__WORK REQUIRED__: All lines from the top of the records below through the line holding "### Tom Hank සහ Rita Wilson", and only those, should be printed exactly, minus the pictures.

____________

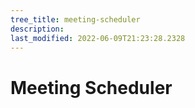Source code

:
 ```yaml
---
tree_title: meeting-scheduler
description: 
last_modified: 2022-06-09T21:23:28.2328
---
```


# Meeting Scheduler

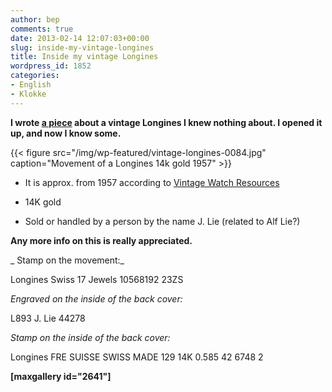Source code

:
 ```yaml
---
author: bep
comments: true
date: 2013-02-14 12:07:03+00:00
slug: inside-my-vintage-longines
title: Inside my vintage Longines
wordpress_id: 1852
categories:
- English
- Klokke
---
```


**I wrote [a piece](http://bepsays.com/2012/10/my-vinage-longines/) about a vintage Longines I knew nothing about. I opened it up, and now I know some.**

{{< figure src="/img/wp-featured/vintage-longines-0084.jpg" caption="Movement of a Longines 14k gold 1957" >}}

<!--more-->



	
  * It is approx. from 1957 according to [Vintage Watch Resources](http://www.vintagewatchresources.com/year_identifier.php)

	
  * 14K gold

	
  * Sold or handled by a person by the name J. Lie (related to Alf Lie?)


**Any more info on this is really appreciated.**

_ Stamp on the movement:_

Longines Swiss
17 Jewels
10568192
23ZS

_Engraved on the inside of the back cover:_

L893
J. Lie 44278

_Stamp on the inside of the back cover:_

Longines
FRE SUISSE
SWISS MADE
129
14K
0.585
42
6748 2

**[maxgallery id="2641"]**

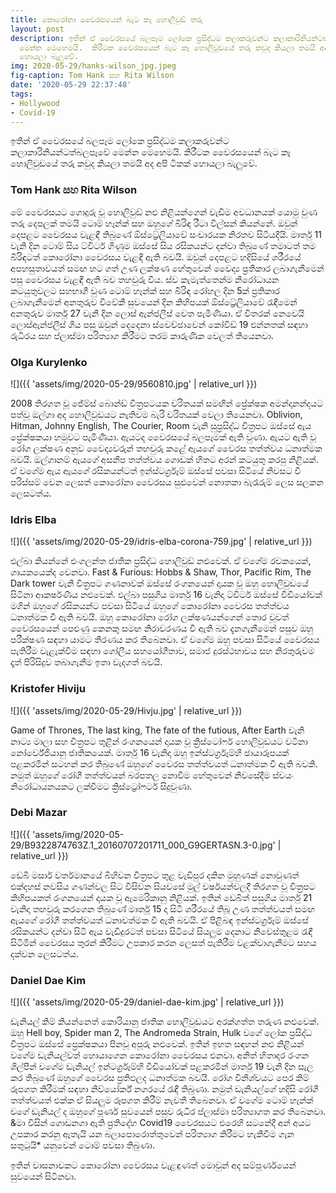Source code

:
 ```yaml
---
title: කොරෝනා වෛරසයෙන් බැට කෑ හොලිවුඩ් තරු
layout: post
description: ඉතින් ඒ වෛරසයේ බලපෑම ලෝකෙ ප්‍රසිද්ධම කලාකරුවන්ට කලාකාරිනියන්ටත් බලපෑවේ
  මෙන්න මෙහෙමයි.  කිරීටක වෛරසයෙන් බැට කෑ හොලිවුඩයේ තරු කවුද කියලා තමයි අද අපි ටිකක්
  හොයලා බැලුවේ.
img: 2020-05-29/hanks-wilson_jpg.jpeg
fig-caption: Tom Hank සහ Rita Wilson
date: '2020-05-29 22:37:48'
tags:
- Hollywood
- Covid-19
---
```


ඉතින් ඒ වෛරසයේ බලපෑම ලෝකෙ ප්‍රසිද්ධම කලාකරුවන්ට කලාකාරිනියන්ටත්බලපෑවේ මෙන්න මෙහෙමයි.  කිරීටක වෛරසයෙන් බැට කෑ හොලිවුඩයේ තරු කවුද කියලා තමයි අද අපි ටිකක් හොයලා බැලුවේ.  

### Tom Hank සහ Rita Wilson 

මේ වෛරසයට ගොදුරු වූ හොලිවුඩ් නළු නිළියන්ගෙන් වැඩිම අවධානයක් යොමු වුණ තරු දෙපලක් තමයි ටොම් හෑන්ක් සහ ඔහුගේ බිරිඳ රීටා විල්සන් කියන්නේ. ඔවුන් දෙපළට වෛරසය වැළඳී තිබුණේ ඕස්ට්‍රේලියාවේ සංචාරයක නිරතව සිටියදීයි. මාර්තු 11 වැනි දින ටොම්  සිය ට්විටර් ගිණුම ඔස්සේ සිය රසිකයන්ට දන්වා තිබුණේ තමාටත් තම බිරිඳටත් කොරෝනා වෛරසය වැළඳී ඇති බවයි. ඔවුන් දෙපළට හදිසියේ ශරීරයේ අපහසුතාවයත් සමඟ හට ගත් උණ ලක්ෂණ හේතුවෙන් වෛද්‍ය ප්‍රතිකාර ලබාගැනීමෙන් පසු වෛරසය වැළඳී ඇති බව තහවුරු විය. ස්ව කැමැත්තෙන්ම නිරෝධායන කටයුතුවලට සහභාගී වුණ ටොම් හෑන්ක් සහ බිරිඳ රෝහල දින 5ක් ප්‍රතිකාර ලබාගැනීමෙන් අනතුරුව විවේකී සුවයෙන් දින කිහිපයක් ඕස්ට්‍රේලියාවේ රැඳීමෙන් අනතුරුව මාර්තු 27 වැනි දින ලොස් ඇන්ජලීස් වෙත පැමිණියා. ඒ විතරක් නෙවෙයි ලොස්ඇන්ජලීස් ගිය පසු ඔවුන් දෙදෙනා ස්වෙච්ඡාවෙන් කෝවිඩ් 19 එන්නතක් සඳහා රුධිරය සහ ප්ලාස්මා පරිත්‍යාග කිරීමට තරම් කාරුණික වෙලත් තියෙනවා.

### Olga Kurylenko

![]({{ 'assets/img/2020-05-29/9560810.jpg' | relative_url }})

2008 තිරගත වූ ජේම්ස් බොන්ඩ් චිත්‍රපටයක චරිතයක් සමඟින් ප්‍රේක්ෂක අමන්දානන්දයට පත්වූ ඔල්ගා අද හොලිවුඩයට නැතිවම බැරි චරිතයක් වෙලා තියෙනවා. Oblivion, Hitman, Johnny English, The Courier, Room වැනි සුප්‍රසිද්ධ චිත්‍රපට ඔස්සේ ඇය ප්‍රේක්ෂකයා හමුවට පැමිණියා. ඇයටද වෛරසයේ බලපෑමක් ඇති වුණා. ඇයට ඇති වූ රෝග ලක්ෂණ අනුව වෛද්‍යවරුන් තහවුරු කළේ ඇයගේ වෛරස තත්ත්වය ධනාත්මක බවයි. ඔල්ගානම් ඇයගේ අසනීප තත්ත්වය ගොඩක් හිතට අරන් කටයුතු කරපු නිළියක්. ඒ වගේම ඇය ඇයගේ රසිකයන්ටත් ඉන්ස්ටර්ග්‍රෑම් ඔස්සේ පවසා සිටියේ නිවසට වී පරිස්සම් වෙන ලෙසත් කොරෝනා වෛරසය සුළුවෙන් නොතකා බැරෑරුම් ලෙස සලකන ලෙසටත්ය.

### Idris Elba

![]({{ 'assets/img/2020-05-29/idris-elba-corona-759.jpg' | relative_url }})

එල්බා කියන්නේ එංගලන්ත ජාතික ප්‍රසිද්ධ හොලිවුඩ් නළුවෙක්. ඒ වගේම රචකයෙක්, ගායකයෙක්ද වෙනවා. Fast & Furious: Hobbs & Shaw, Thor, Pacific Rim, The Dark tower වැනි චිත්‍රපට ගණනාවක් ඔස්සේ රංගනයෙන් දායක වූ ඔහු හොලිවුඩයේ සිටිනා ආකර්ෂණීය නළුවෙක්. එල්බා පසුගිය මාර්තු 16 වැනිදා ට්විටර් ඔස්සේ වීඩියෝවක් මගින් ඔහුගේ රසිකයන්ට පවසා සිටියේ ඔහුගේ කොරෝනා වෛරස තත්ත්වය ධනාත්මක වී ඇති බවයි. ඔහු කොරෝනා රෝග ලක්ෂණයන්ගෙන් තොර වූවත් වෛරසයෙන් පෙළුණු කෙනකු සමඟ නිරාවරණය වී ඇති බව දැනගැනීමෙන් පසුව ඔහු පරීක්ෂණ සඳහා යාමට තීරණය කර තිබෙනවා. ඒ වගේම ඔහු පවසා සිටියේ වෛරසය පැතිරීම වැළැක්වීම සඳහා ගෝලීය සහයෝගීතාව, සමාජ දුරස්ථභාවය සහ නිරතුරුවම දෑත් පිරිසිදුව තබාගැනීම ඉතා වැදගත් බවයි.

### Kristofer Hiviju

![]({{ 'assets/img/2020-05-29/Hivju.jpg' | relative_url }})

Game of Thrones, The last king, The fate of the futious, After Earth වැනි නාට්‍ය මාලා සහ චිත්‍රපට තුළින් රංගනයෙන් දායක වූ ක්‍රිස්ටෝෆර් හොලිවුඩයට වටිනා නෝර්වේජියානු ජාතිකයෙක්. මාර්තු 16 වැනිදා ඔහු ඉන්ස්ටර්ග්‍රෑම්හි ඡායාරූපයක් පළකරමින් සටහන් කර තිබුණේ ඔහුගේ වෛරස තත්ත්වයත් ධනාත්මක වී ඇති බවකි. නමුත් ඔහුගේ රෝගී තත්ත්වයන් බරපතල නොවීම හේතුවෙන් නිවසේදීම ස්වයං නිරෝධායනයකට ලක්වීමට ක්‍රිස්ට්‍රෝෆර්ට සිදුවුණා.

### Debi Mazar

![]({{ 'assets/img/2020-05-29/B9322874763Z.1_20160707201711_000_G9GERTASN.3-0.jpg' | relative_url }})

ඩෙබී මසාර් වර්තමානයේ බිහිවන චිත්‍රපට තුළ වැඩිපුර දකින මුහුණක් නොවුණත් එක්දහස් නවසිය ගණන්වල සිට විසිවන සියවසේ මුල් වර්ෂයන්වලදී තිරගත වූ චිත්‍රපට කිහිපයකත් රංගනයෙන් දායක වූ ඇමෙරිකානු නිළියක්. ඉතින් ඩෙබිත් පසුගිය මාර්තු 21 වැනිදා තහවුරු කරගෙන තිබුණේ මාර්තු 15 දා සිටි ශරීරයේ තිබූ උණ තත්ත්වයත් සමඟ ඇයගේ රෝගී තත්ත්වයත් ධනාවත්මක වී ඇති බවයි. ඒ පිළිබඳ ඉන්ස්ටර්ග්‍රෑම් ඔස්සේ රසිකයන්ට දන්වා සිටි ඇය වැඩිදුරටත් පවසා සිටියේ සියලුම දෙනාට නිවෙස්තුළම රැඳී සිටිමින් වෛරසය තුරන් කිරීමට උපකාර කරන ලෙසත් පැතිරීම වළක්වාගැනීමට සහය දක්වන ලෙසටත්ය.

### Daniel Dae Kim

![]({{ 'assets/img/2020-05-29/daniel-dae-kim.jpg' | relative_url }})

ඩැනියල් කිම් කියන්නෙත් කොරියානු ජාතික හොලිවුඩයට අරක්ගත්ත තරුණ නළුවෙක්. ඔහු Hell boy, Spider man 2, The Andromeda Strain, Hulk වගේ ලෝක ප්‍රසිද්ධ චිත්‍රපට ඔස්සේ ප්‍රෙක්ෂකයා පිනවූ අපූරු නළුවෙක්. ඉතින් ඉහත සඳහන් නළු නිළියන් වගේම ඩැනියල්වත් හොයාගෙන කොරෝනා වෛරසය එනවා. අනිත් හිතාදර රංගන ශිල්පීන් වගේම ඩැනියල් ඉන්ටර්ග්‍රෑම්හි වීඩියෝවක් පළකරමින් මාර්තු 19 වැනි දින සැල කර තිබුණේ ඔහුගේ වෛරස ප්‍රතිඵලද ධනාත්මක බවයි. රෝග විනිශ්චයට පෙර කිම් රූපගත කිරීමක් සඳහා නිව්යෝර්ක් නගරයේ රැඳී තිබුණා. නමුත් ඩැනියල්ගේ හදිසි රෝගී තත්ත්වයත් එක්ක ඒ සියලුම රූපගත කිරීම් නැවතී තිබෙනවා. ඒ වගේම ටොම් හෑන්ක් වගේ ඩැනියල් ද ඔහුගේ පූර්ණ සුවයෙන් පසුව රුධිර ප්ලාස්මා පරිත්‍යාගත කර තිබෙනවා. &මා විසින් ගොඩනගා ඇති ප්‍රතිදේහ Covid19 වෛරසයට එරෙහි සටනේදී අන් අයට උපකාර කරනු ඇතැයි යන බලාපොරොත්තුවෙන් පරිත්‍යාග කිරීමට හැකිවීම ගැන සතුටුයි* යනුවෙන් ටොම් පවසා තිබුණා.

ඉතින් වාසනාවකට කොරෝනා වෛරසය වැළඳුණත් මොවුන් අද සම්පූර්ණයෙන් සුවයෙන් සිටිනවා.
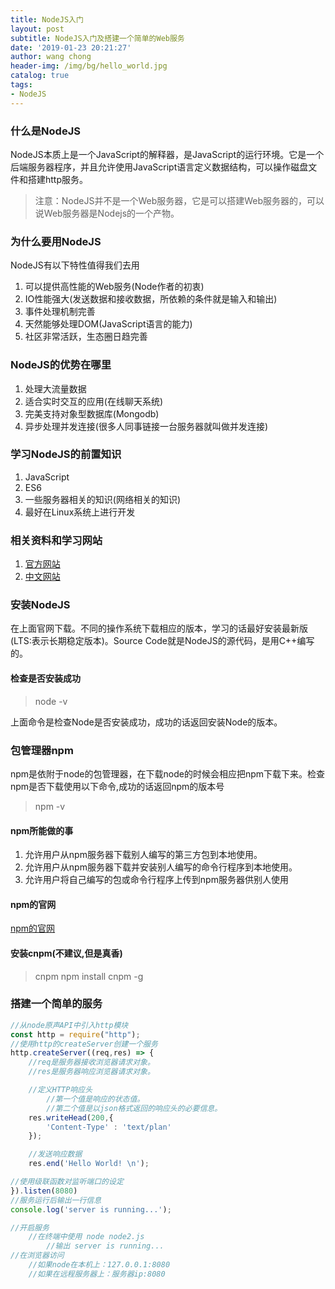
 ```yaml
---
title: NodeJS入门
layout: post
subtitle: NodeJS入门及搭建一个简单的Web服务
date: '2019-01-23 20:21:27'
author: wang chong
header-img: /img/bg/hello_world.jpg
catalog: true
tags:
- NodeJS
---
```


### 什么是NodeJS
NodeJS本质上是一个JavaScript的解释器，是JavaScript的运行环境。它是一个后端服务器程序，并且允许使用JavaScript语言定义数据结构，可以操作磁盘文件和搭建http服务。

>注意：NodeJS并不是一个Web服务器，它是可以搭建Web服务器的，可以说Web服务器是Nodejs的一个产物。

### 为什么要用NodeJS
NodeJS有以下特性值得我们去用

1. 可以提供高性能的Web服务(Node作者的初衷)
2. IO性能强大(发送数据和接收数据，所依赖的条件就是输入和输出)
3. 事件处理机制完善
4. 天然能够处理DOM(JavaScript语言的能力)
5. 社区非常活跃，生态圈日趋完善

### NodeJS的优势在哪里
1. 处理大流量数据
2. 适合实时交互的应用(在线聊天系统)
3. 完美支持对象型数据库(Mongodb)
4. 异步处理并发连接(很多人同事链接一台服务器就叫做并发连接)

### 学习NodeJS的前置知识
1. JavaScript
2. ES6
3. 一些服务器相关的知识(网络相关的知识)
4. 最好在Linux系统上进行开发

### 相关资料和学习网站
1. [官方网站](https://nodejs.org/en/)
2. [中文网站](https://nodejs.org/zh-cn/)

### 安装NodeJS
在上面官网下载。不同的操作系统下载相应的版本，学习的话最好安装最新版(LTS:表示长期稳定版本)。Source Code就是NodeJS的源代码，是用C++编写的。
#### 检查是否安装成功
>node -v

上面命令是检查Node是否安装成功，成功的话返回安装Node的版本。

### 包管理器npm
npm是依附于node的包管理器，在下载node的时候会相应把npm下载下来。检查npm是否下载使用以下命令,成功的话返回npm的版本号
> npm -v

#### npm所能做的事
1. 允许用户从npm服务器下载别人编写的第三方包到本地使用。
2. 允许用户从npm服务器下载并安装别人编写的命令行程序到本地使用。
3. 允许用户将自己编写的包或命令行程序上传到npm服务器供别人使用

#### npm的官网
[npm的官网](www.npmjs.com)
#### 安装cnpm(不建议,但是真香)
> cnpm   npm install cnpm -g

### 搭建一个简单的服务
```javascript
//从node原声API中引入http模块
const http = require("http");
//使用http的createServer创建一个服务
http.createServer((req,res) => {
    //req是服务器接收浏览器请求对象。
    //res是服务器响应浏览器请求对象。

    //定义HTTP响应头
        //第一个值是响应的状态值。
        //第二个值是以json格式返回的响应头的必要信息。
    res.writeHead(200,{
        'Content-Type' : 'text/plan'
    });

    //发送响应数据
    res.end('Hello World! \n');

//使用级联函数对监听端口的设定
}).listen(8080)
//服务运行后输出一行信息
console.log('server is running...');

//开启服务
    //在终端中使用 node node2.js
        //输出 server is running...
//在浏览器访问
    //如果node在本机上：127.0.0.1:8080
    //如果在远程服务器上：服务器ip:8080
```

____________

__OUTPUT BELOW__:
Source code

:
 ```yaml
---
tree_title: meeting-scheduler
description: 
last_modified: 2022-06-09T21:23:28.2328
---
```


# Meeting Scheduler

Source code

:
 ```yaml
---
author: bep
comments: true
date: 2013-02-14 12:07:03+00:00
slug: inside-my-vintage-longines
title: Inside my vintage Longines
wordpress_id: 1852
categories:
- English
- Klokke
---
```


**I wrote [a piece](http://bepsays.com/2012/10/my-vinage-longines/) about a vintage Longines I knew nothing about. I opened it up, and now I know some.**

{{< figure src="/img/wp-featured/vintage-longines-0084.jpg" caption="Movement of a Longines 14k gold 1957" >}}

<!--more-->



	
  * It is approx. from 1957 according to [Vintage Watch Resources](http://www.vintagewatchresources.com/year_identifier.php)

	
  * 14K gold

	
  * Sold or handled by a person by the name J. Lie (related to Alf Lie?)


**Any more info on this is really appreciated.**

_ Stamp on the movement:_

Longines Swiss
17 Jewels
10568192
23ZS

_Engraved on the inside of the back cover:_

L893
J. Lie 44278

_Stamp on the inside of the back cover:_

Longines
FRE SUISSE
SWISS MADE
129
14K
0.585
42
6748 2

**[maxgallery id="2641"]**

Source code

:
 ```yaml
---
title: කොරෝනා වෛරසයෙන් බැට කෑ හොලිවුඩ් තරු
layout: post
description: ඉතින් ඒ වෛරසයේ බලපෑම ලෝකෙ ප්‍රසිද්ධම කලාකරුවන්ට කලාකාරිනියන්ටත් බලපෑවේ
  මෙන්න මෙහෙමයි.  කිරීටක වෛරසයෙන් බැට කෑ හොලිවුඩයේ තරු කවුද කියලා තමයි අද අපි ටිකක්
  හොයලා බැලුවේ.
img: 2020-05-29/hanks-wilson_jpg.jpeg
fig-caption: Tom Hank සහ Rita Wilson
date: '2020-05-29 22:37:48'
tags:
- Hollywood
- Covid-19
---
```


ඉතින් ඒ වෛරසයේ බලපෑම ලෝකෙ ප්‍රසිද්ධම කලාකරුවන්ට කලාකාරිනියන්ටත්බලපෑවේ මෙන්න මෙහෙමයි.  කිරීටක වෛරසයෙන් බැට කෑ හොලිවුඩයේ තරු කවුද කියලා තමයි අද අපි ටිකක් හොයලා බැලුවේ.  

### Tom Hank සහ Rita Wilson 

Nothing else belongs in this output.